> [Exercise description]: Consider the records below. How many of their lines include the word "here"? State the number and nothing else.

> [Data to examine]:
=-=-=-=-=

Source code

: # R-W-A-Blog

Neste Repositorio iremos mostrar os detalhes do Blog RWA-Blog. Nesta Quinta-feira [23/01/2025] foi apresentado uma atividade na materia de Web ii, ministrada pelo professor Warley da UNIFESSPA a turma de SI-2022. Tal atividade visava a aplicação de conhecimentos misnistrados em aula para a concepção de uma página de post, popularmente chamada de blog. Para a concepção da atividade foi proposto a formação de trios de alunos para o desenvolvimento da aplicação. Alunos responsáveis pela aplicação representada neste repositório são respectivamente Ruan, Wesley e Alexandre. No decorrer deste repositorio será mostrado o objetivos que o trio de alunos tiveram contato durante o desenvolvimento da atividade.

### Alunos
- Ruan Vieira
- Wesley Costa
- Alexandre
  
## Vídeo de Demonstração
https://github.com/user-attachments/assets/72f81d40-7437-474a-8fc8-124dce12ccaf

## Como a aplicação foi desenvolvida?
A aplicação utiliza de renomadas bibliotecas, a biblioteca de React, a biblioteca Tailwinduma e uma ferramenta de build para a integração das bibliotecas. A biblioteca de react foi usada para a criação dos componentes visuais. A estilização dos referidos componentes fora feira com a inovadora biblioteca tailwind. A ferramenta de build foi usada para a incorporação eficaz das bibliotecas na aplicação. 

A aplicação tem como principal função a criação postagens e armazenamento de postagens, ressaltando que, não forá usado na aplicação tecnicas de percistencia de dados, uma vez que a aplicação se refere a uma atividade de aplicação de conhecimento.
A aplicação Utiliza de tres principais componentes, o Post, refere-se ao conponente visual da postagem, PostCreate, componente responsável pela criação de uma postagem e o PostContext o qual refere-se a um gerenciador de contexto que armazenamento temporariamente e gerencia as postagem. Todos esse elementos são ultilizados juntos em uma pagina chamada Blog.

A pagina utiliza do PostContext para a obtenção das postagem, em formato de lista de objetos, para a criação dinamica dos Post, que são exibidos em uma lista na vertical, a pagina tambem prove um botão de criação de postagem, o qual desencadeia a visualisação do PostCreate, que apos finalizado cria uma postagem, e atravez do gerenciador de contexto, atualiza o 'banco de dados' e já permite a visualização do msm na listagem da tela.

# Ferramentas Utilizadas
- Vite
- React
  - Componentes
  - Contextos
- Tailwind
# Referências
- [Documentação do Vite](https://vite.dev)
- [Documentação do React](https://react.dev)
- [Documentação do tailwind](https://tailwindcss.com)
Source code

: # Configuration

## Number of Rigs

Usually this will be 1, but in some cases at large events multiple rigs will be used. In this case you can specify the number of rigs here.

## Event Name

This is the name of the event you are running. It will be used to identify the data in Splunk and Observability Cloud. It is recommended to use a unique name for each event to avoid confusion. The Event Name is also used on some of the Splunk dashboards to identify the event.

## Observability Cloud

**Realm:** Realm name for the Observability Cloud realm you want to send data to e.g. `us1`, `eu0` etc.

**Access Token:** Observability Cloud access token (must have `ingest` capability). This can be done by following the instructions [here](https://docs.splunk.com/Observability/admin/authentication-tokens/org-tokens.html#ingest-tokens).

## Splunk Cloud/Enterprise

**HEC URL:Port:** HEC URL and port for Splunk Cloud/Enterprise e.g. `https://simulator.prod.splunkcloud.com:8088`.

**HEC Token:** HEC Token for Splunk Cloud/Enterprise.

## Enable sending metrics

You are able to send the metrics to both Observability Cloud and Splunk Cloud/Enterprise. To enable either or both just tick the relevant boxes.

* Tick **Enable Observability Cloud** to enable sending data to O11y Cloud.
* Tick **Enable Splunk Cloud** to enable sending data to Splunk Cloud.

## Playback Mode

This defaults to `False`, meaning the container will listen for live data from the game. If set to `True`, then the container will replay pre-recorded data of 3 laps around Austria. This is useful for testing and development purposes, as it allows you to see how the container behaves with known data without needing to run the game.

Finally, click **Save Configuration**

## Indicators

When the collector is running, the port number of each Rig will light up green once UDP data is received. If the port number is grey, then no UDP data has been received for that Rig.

=-=-=-=-=

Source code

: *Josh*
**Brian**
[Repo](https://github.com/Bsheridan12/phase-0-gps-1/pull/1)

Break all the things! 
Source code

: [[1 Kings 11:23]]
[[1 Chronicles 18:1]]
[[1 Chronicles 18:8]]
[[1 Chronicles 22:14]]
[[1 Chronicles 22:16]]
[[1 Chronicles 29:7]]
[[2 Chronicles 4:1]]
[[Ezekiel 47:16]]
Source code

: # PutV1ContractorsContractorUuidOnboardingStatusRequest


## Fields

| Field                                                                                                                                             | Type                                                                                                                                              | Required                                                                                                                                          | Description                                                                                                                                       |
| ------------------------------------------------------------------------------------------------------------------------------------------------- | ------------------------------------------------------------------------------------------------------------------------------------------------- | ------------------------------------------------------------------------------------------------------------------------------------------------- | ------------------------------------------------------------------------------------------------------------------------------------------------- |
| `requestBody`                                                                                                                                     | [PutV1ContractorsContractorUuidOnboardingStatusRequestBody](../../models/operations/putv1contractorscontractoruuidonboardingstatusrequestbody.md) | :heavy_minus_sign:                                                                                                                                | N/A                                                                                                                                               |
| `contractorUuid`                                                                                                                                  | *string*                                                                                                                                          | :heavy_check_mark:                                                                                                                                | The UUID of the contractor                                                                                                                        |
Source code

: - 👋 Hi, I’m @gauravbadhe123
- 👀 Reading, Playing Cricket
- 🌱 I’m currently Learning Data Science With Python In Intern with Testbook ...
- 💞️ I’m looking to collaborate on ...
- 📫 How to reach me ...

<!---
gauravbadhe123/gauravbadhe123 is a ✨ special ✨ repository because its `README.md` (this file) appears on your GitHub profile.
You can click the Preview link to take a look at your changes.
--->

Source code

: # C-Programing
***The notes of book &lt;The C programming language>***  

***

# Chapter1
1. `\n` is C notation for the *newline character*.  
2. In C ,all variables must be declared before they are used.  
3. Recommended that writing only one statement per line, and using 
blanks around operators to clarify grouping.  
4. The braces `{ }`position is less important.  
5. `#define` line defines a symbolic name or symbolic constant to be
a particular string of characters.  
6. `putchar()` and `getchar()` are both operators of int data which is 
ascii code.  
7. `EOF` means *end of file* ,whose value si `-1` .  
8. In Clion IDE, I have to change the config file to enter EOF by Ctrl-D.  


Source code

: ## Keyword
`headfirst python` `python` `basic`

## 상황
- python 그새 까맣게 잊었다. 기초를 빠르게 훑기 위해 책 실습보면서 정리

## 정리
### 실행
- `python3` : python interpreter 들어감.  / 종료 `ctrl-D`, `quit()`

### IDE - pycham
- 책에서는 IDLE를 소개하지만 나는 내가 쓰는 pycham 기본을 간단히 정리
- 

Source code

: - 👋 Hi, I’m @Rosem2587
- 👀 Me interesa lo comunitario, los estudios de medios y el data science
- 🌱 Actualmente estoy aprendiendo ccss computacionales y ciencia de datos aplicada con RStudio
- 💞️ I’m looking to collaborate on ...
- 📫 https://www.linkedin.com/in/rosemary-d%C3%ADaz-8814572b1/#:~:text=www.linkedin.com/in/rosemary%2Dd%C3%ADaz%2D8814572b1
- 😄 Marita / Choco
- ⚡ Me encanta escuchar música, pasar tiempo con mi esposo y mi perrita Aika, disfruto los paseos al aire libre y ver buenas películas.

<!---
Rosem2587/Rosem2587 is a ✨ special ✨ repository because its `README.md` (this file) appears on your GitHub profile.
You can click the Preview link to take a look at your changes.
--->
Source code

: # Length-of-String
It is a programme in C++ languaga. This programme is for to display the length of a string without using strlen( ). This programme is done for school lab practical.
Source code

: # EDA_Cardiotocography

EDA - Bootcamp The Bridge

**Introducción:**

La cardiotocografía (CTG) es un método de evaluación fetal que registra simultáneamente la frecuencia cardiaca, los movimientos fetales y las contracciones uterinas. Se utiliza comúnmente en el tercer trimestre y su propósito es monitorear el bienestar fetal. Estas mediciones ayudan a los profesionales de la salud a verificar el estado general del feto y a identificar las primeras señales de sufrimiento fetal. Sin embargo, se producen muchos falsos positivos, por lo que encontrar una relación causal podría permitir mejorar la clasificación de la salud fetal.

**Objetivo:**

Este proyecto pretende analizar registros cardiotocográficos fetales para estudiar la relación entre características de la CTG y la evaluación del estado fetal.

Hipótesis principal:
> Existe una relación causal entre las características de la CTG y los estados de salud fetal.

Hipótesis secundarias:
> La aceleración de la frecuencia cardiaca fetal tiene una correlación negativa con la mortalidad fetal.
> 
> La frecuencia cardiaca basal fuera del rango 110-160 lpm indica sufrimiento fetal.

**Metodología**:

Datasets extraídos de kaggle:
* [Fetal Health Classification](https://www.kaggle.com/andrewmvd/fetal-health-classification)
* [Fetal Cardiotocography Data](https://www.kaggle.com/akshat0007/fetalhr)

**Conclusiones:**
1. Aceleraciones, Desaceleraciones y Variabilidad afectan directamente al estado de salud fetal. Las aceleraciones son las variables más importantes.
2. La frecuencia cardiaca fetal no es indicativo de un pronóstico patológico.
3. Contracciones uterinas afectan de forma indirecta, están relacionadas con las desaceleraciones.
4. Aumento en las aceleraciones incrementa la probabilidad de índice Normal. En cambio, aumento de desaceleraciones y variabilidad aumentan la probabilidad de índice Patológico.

=-=-=-=-=

> [Result of this task]: 2